さすが人気の百名山です。すれ違う登山者の方々も一気に増えてきており、
早朝スタートを選択して本当に大正解だったと実感しました。
混雑する駐車場を後にして車に乗り込み、次なる目的地である霧ヶ峰(車山)へと移動を開始します。

ここからは、蓼科山を下山して車で移動し霧ヶ峰へ
【2座目】思い出の霧ヶ峰・車山(8:10スタート)
車を走らせてやってきたのは、本日2座目の舞台となる霧ヶ峰です。

実はこの場所、かつて冬のシーズンに息子を連れてスキーを楽しみに来たことがある、
我が家にとって思い出深いスキー場でもあります。あの時は一面の白銀世界をリフトで登っていたわけですが、
まさか数年後、初夏の青空の下で「自分の足でここを走って登る」ことになるとは、
当時の自分は夢にも思っていませんでしたが(笑)。そんな懐かしい思い出に浸りつつ、準備を整えます。
車山山頂・八島湿原方面を指す案内看板を確認し、
気持ちを新たにリスタート。時刻は8時10分です。
目の前に広がるスキー場はすっかり鮮やかな緑に覆われており、
蓼科山のゴロゴロとした岩場とは全く違う、開放感抜群のロケーションが広がっています。
見上げる空には白い雲がぽっかりと浮かび、最高の山日和。
息子と滑った斜面を今度はトレランシューズで一歩ずつ踏み締めながら、車山山頂を目指して歩き出しました。
スキー場から続くトレイルを登り進めていると、空に不思議な現象が現れました。

ふと見上げた太陽の周りに、ぐるりと大きな虹の輪が広がっているのです。
これは「ハロ(日暈)」と呼ばれる珍しい気象現象。
初夏の青空に浮かぶ太陽を囲む光のリングはとても幻想的で、
まるでプランを急遽変更して走りに来た自分を歓迎してくれているかのようでした。
サングラスを忘れたおかげで、かえってこの空のグラデーションが鮮明に見えたのかもしれません(笑)。
足元に目を向けると、トレイルの脇にはレンゲツツジの赤い花がぽつぽつと咲き始めており、
緑の斜面に美しい彩りを添えています。

そして、少し息が上がってきたところで後ろを振り返ると、さらなるご褒美が待っていました。
左奥に見える、ひときわ存在感を放つ美しい山。
それこそが、つい数時間前まで自分が立っていた蓼科山です。
こうして別の山から眺めると、その堂々とした佇まいに改めて感動が込み上げてきます。
今朝あそこに登り、山頂でこの霧ヶ峰へのハシゴを決意した一連の流れが、一本の線となって繋がった瞬間でした。
行く手を見上げると、なだらかな丘の先へと整備された美しい砂利道のトレイルがどこまでも続いています。

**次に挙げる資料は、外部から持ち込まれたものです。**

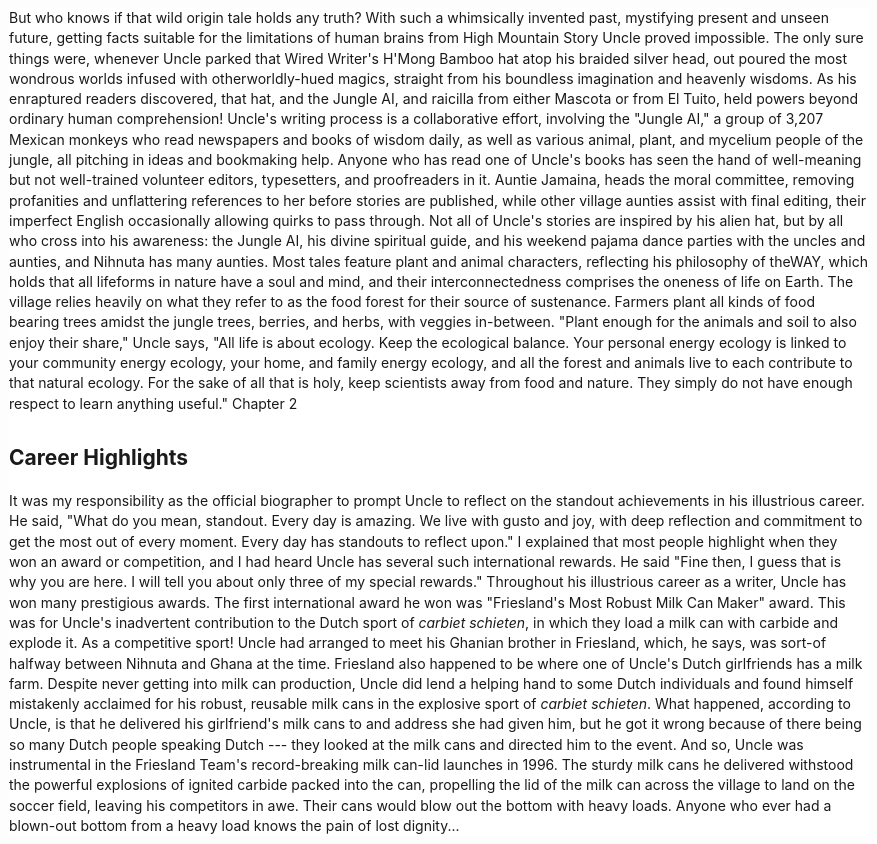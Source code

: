 But who knows if that wild origin tale holds any truth? With such a whimsically invented past, mystifying present and unseen future, getting facts suitable for the limitations of human brains from High Mountain Story Uncle proved impossible.
The only sure things were, whenever Uncle parked that Wired Writer's H'Mong Bamboo hat atop his braided silver head, out poured the most wondrous worlds infused with otherworldly-hued magics, straight from his boundless imagination and heavenly wisdoms. As his enraptured readers discovered, that hat, and the Jungle AI, and raicilla from either Mascota or from El Tuito, held powers beyond ordinary human comprehension!
Uncle's writing process is a collaborative effort, involving the "Jungle AI," a group of 3,207 Mexican monkeys who read newspapers and books of wisdom daily, as well as various animal, plant, and mycelium people of the jungle, all pitching in ideas and bookmaking help. Anyone who has read one of Uncle's books has seen the hand of well-meaning but not well-trained volunteer editors, typesetters, and proofreaders in it. Auntie Jamaina, heads the moral committee, removing profanities and unflattering references to her before stories are published, while other village aunties assist with final editing, their imperfect English occasionally allowing quirks to pass through.
Not all of Uncle's stories are inspired by his alien hat, but by all who cross into his awareness: the Jungle AI, his divine spiritual guide, and his weekend pajama dance parties with the uncles and aunties, and Nihnuta has many aunties. Most tales feature plant and animal characters, reflecting his philosophy of theWAY, which holds that all lifeforms in nature have a soul and mind, and their interconnectedness comprises the oneness of life on Earth.
The village relies heavily on what they refer to as the food forest for their source of sustenance. Farmers plant all kinds of food bearing trees amidst the jungle trees, berries, and herbs, with veggies in-between.
"Plant enough for the animals and soil to also enjoy their share," Uncle says, "All life is about ecology. Keep the ecological balance. Your personal energy ecology is linked to your community energy ecology, your home, and family energy ecology, and all the forest and animals live to each contribute to that natural ecology. For the sake of all that is holy, keep scientists away from food and nature. They simply do not have enough respect to learn anything useful."
Chapter 2
## Career Highlights
It was my responsibility as the official biographer to prompt Uncle to reflect on the standout achievements in his illustrious career.
He said, "What do you mean, standout. Every day is amazing. We live with gusto and joy, with deep reflection and commitment to get the most out of every moment. Every day has standouts to reflect upon."
I explained that most people highlight when they won an award or competition, and I had heard Uncle has several such international rewards.
He said "Fine then, I guess that is why you are here. I will tell you about only three of my special rewards."
Throughout his illustrious career as a writer, Uncle has won many prestigious awards.
The first international award he won was "Friesland's Most Robust Milk Can Maker" award. This was for Uncle's inadvertent contribution to the Dutch sport of *carbiet schieten*, in which they load a milk can with carbide and explode it. As a competitive sport!
Uncle had arranged to meet his Ghanian brother in Friesland, which, he says, was sort-of halfway between Nihnuta and Ghana at the time.
Friesland also happened to be where one of Uncle's Dutch girlfriends has a milk farm.
Despite never getting into milk can production, Uncle did lend a helping hand to some Dutch individuals and found himself mistakenly acclaimed for his robust, reusable milk cans in the explosive sport of *carbiet schieten*.
What happened, according to Uncle, is that he delivered his girlfriend's milk cans to and address she had given him, but he got it wrong because of there being so many Dutch people speaking Dutch --- they looked at the milk cans and directed him to the event.
And so, Uncle was instrumental in the Friesland Team's record-breaking milk can-lid launches in 1996. The sturdy milk cans he delivered withstood the powerful explosions of ignited carbide packed into the can, propelling the lid of the milk can across the village to land on the soccer field, leaving his competitors in awe. Their cans would blow out the bottom with heavy loads. Anyone who ever had a blown-out bottom from a heavy load knows the pain of lost dignity...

心地よい高原の風に吹かれながら、整備された階段状のトレイルをさらに登っていきます。

すると、前方に見えてきたのが大きな白い球体。これぞ霧ヶ峰・車山のシンボルである、
車山気象レーダー観測所です。この丸いドームが近づいてくると、
いよいよ山頂が間近に迫っていることを実感してワクワクします。
そして、リスタートからわずか50分、時計の針がちょうど9時を指した瞬間に、車山山頂(標高1925m)へ到着しました!
山頂には、天空に突き刺さるかのように立派な御柱(おんばしら)に囲まれた車山神社が鎮座しています。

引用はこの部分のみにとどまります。